**HOW TO COMPLETE THIS TASK**
In the data that follows, determine how many lines contain the word "Linux", and give only that number.

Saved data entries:
══════════════════════════════

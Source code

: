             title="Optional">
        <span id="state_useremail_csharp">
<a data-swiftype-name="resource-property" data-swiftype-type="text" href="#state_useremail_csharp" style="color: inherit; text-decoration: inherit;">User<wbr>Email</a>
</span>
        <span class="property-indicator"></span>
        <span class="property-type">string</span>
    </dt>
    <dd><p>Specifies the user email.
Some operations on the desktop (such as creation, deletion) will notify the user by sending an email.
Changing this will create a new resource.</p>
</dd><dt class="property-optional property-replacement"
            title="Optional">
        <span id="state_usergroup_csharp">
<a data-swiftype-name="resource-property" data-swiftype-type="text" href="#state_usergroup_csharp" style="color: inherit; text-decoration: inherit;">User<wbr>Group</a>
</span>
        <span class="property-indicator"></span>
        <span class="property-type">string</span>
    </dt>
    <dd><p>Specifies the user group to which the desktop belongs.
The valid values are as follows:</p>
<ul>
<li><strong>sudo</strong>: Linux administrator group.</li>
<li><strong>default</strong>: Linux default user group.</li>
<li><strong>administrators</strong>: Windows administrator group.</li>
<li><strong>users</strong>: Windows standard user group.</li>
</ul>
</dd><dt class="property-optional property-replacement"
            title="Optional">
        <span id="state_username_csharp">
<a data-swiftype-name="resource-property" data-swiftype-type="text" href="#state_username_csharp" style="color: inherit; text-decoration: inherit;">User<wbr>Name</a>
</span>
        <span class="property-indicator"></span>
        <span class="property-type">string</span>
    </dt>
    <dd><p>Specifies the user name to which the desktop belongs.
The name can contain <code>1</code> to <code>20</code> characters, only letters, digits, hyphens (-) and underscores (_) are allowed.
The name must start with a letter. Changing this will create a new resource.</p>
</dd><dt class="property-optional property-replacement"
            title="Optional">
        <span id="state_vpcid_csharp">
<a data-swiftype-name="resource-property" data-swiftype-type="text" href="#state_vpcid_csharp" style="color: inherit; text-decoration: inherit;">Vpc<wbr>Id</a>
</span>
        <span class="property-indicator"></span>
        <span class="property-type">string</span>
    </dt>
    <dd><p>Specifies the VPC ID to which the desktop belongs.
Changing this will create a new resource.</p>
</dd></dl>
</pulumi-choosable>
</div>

══════════════════════════════

**RESPONSE TO THIS EXERCISE**
2